### Task brief:
If a line of the records holds the word "labclient", copy it out.

*** Block opens ***

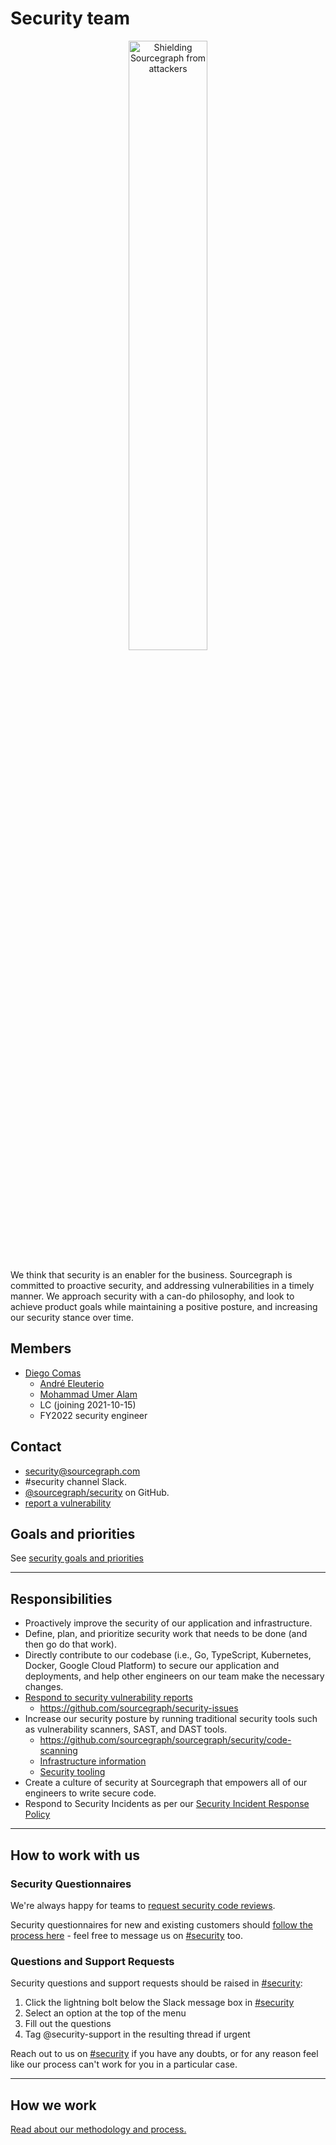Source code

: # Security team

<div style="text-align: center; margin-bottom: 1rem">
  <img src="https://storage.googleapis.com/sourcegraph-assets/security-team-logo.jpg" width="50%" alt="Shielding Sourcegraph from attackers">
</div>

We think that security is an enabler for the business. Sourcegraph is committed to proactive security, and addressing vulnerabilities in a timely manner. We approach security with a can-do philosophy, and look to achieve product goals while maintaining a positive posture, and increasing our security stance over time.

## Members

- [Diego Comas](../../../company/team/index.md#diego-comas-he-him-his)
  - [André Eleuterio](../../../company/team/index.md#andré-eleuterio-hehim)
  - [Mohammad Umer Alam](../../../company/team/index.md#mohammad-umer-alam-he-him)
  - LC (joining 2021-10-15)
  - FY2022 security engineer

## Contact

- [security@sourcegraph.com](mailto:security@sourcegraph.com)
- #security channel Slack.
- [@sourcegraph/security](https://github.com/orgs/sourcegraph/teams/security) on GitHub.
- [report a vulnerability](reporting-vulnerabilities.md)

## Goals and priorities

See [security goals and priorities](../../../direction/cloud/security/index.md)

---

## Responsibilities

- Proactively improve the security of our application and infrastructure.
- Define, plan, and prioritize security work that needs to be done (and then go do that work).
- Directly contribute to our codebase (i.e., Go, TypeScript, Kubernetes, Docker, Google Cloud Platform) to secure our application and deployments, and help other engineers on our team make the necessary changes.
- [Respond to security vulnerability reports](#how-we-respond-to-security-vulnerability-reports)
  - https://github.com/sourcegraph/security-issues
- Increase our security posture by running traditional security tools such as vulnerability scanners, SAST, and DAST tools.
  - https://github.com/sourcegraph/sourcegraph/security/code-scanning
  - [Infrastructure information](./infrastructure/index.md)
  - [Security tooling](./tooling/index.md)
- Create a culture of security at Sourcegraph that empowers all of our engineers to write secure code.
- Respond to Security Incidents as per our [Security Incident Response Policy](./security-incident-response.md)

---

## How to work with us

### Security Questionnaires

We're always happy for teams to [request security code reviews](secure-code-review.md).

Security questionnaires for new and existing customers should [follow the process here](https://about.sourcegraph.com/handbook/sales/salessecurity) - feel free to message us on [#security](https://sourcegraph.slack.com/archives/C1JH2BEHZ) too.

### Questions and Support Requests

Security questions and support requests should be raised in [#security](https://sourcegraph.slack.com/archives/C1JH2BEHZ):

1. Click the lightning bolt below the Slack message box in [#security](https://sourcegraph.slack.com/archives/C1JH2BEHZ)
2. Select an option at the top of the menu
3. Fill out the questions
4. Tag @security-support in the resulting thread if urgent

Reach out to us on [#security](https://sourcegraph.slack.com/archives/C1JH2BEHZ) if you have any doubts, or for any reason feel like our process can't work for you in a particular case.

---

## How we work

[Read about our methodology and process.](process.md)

*** Block closes ***
*** Block opens ***

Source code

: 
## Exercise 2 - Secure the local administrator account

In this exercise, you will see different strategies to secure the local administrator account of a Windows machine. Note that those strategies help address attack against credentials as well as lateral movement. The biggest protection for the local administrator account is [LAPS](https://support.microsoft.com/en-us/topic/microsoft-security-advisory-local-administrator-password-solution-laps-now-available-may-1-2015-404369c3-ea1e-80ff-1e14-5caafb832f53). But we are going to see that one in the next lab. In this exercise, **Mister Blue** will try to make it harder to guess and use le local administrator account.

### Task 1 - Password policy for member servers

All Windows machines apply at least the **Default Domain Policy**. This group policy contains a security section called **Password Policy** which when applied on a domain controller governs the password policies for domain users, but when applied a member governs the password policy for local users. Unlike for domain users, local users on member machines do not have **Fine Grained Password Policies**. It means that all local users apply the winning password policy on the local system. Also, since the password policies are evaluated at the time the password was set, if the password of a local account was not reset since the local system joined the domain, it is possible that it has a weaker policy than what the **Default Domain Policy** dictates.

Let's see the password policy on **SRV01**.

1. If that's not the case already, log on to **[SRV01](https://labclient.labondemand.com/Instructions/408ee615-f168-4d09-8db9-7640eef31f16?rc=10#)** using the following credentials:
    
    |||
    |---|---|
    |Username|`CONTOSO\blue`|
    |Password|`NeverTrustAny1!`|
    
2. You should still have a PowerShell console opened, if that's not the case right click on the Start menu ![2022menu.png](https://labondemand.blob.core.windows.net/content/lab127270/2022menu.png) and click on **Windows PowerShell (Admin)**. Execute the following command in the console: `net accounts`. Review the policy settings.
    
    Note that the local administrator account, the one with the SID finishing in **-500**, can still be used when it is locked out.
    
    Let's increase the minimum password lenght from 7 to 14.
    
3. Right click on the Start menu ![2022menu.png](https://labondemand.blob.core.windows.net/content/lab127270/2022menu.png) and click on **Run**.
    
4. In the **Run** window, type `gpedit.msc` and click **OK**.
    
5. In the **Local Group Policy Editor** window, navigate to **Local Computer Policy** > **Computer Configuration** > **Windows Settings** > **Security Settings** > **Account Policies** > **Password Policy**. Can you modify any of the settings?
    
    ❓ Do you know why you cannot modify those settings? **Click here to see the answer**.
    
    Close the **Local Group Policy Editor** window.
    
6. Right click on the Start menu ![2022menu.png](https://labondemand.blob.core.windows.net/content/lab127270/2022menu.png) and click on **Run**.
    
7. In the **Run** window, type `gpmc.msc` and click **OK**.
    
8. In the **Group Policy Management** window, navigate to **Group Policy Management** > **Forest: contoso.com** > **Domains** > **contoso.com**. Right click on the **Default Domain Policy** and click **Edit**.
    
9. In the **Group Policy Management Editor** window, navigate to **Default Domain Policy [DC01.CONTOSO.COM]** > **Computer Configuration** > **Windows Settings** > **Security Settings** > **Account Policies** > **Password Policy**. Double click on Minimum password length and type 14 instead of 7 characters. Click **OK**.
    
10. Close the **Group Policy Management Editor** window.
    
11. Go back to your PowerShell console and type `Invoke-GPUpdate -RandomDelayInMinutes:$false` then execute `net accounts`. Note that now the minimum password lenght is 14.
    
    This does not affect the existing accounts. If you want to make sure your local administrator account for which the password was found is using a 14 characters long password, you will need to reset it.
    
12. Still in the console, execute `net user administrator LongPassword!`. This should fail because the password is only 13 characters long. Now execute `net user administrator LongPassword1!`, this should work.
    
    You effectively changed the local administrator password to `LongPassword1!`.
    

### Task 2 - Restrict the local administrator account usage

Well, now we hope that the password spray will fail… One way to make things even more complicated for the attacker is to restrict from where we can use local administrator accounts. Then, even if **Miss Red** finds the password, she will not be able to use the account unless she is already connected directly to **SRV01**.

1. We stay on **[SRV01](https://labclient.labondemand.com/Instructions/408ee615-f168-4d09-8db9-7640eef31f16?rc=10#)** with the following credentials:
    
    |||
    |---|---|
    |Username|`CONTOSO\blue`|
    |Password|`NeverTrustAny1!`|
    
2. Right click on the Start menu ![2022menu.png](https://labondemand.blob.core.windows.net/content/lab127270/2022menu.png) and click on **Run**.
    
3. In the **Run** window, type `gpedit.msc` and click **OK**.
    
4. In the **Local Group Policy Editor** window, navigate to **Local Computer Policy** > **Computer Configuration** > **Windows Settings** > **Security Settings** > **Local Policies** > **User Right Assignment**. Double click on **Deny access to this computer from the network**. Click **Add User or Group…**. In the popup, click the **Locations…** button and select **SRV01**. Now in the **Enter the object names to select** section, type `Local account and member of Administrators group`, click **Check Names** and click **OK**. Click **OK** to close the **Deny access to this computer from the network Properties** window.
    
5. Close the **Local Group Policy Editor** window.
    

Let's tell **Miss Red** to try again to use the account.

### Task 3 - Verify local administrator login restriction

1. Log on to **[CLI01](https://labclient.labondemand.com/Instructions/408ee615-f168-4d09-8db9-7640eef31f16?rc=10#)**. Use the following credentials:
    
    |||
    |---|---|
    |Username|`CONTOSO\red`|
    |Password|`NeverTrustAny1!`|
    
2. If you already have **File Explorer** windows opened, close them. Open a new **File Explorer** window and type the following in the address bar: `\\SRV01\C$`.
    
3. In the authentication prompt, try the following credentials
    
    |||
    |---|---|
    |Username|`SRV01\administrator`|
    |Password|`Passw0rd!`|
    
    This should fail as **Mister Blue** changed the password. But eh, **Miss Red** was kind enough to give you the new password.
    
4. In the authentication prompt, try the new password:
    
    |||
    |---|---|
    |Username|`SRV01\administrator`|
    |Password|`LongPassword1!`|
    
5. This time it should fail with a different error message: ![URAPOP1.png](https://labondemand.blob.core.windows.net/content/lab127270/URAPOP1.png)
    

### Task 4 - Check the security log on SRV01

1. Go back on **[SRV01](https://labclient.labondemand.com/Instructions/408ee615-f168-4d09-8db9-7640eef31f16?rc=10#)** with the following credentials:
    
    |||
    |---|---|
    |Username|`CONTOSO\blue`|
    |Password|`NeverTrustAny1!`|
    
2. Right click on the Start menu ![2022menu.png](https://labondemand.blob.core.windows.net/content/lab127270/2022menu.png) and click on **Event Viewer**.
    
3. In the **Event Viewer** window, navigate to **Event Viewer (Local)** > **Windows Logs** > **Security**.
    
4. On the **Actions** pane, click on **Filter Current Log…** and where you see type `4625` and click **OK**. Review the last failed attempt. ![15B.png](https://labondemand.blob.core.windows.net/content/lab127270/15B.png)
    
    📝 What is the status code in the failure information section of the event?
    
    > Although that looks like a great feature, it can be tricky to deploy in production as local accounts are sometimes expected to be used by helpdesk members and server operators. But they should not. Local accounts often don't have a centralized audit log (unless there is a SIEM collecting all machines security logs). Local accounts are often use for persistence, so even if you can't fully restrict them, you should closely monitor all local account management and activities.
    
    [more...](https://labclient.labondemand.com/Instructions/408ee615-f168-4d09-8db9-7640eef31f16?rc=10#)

*** Block closes ***

### Written solution:
1. If that's not the case already, log on to **[SRV01](https://labclient.labondemand.com/Instructions/408ee615-f168-4d09-8db9-7640eef31f16?rc=10#)** using the following credentials:
1. We stay on **[SRV01](https://labclient.labondemand.com/Instructions/408ee615-f168-4d09-8db9-7640eef31f16?rc=10#)** with the following credentials:
1. Log on to **[CLI01](https://labclient.labondemand.com/Instructions/408ee615-f168-4d09-8db9-7640eef31f16?rc=10#)**. Use the following credentials:
1. Go back on **[SRV01](https://labclient.labondemand.com/Instructions/408ee615-f168-4d09-8db9-7640eef31f16?rc=10#)** with the following credentials:
    [more...](https://labclient.labondemand.com/Instructions/408ee615-f168-4d09-8db9-7640eef31f16?rc=10#)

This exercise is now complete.